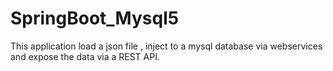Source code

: # SpringBoot_Mysql5
This application load a json file , inject to a mysql database via webservices and expose the data via a REST API.
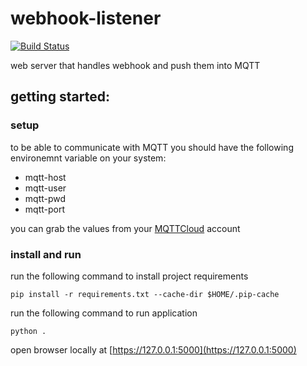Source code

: # webhook-listener

[![Build Status](https://travis-ci.org/LedForLike/webhook-listener.svg?branch=master)](https://travis-ci.org/LedForLike/webhook-listener/)


web server that handles webhook and push them into MQTT

## getting started:
### setup
to be able to communicate with MQTT you should have the following environemnt variable on your system:
* mqtt-host
* mqtt-user
* mqtt-pwd
* mqtt-port

you can grab the values from your [MQTTCloud](https://customer.cloudmqtt.com/) account

### install and run
run the following command to install project requirements

`pip install -r requirements.txt --cache-dir $HOME/.pip-cache`

run the following command to run application

`python .`

open browser locally at  [https://127.0.0.1:5000](https://127.0.0.1:5000)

________________________

- [Description of the task]: Pick from the records each line that contains the word "your" and show it.

- [Expected output]:
to be able to communicate with MQTT you should have the following environemnt variable on your system:
you can grab the values from your [MQTTCloud](https://customer.cloudmqtt.com/) account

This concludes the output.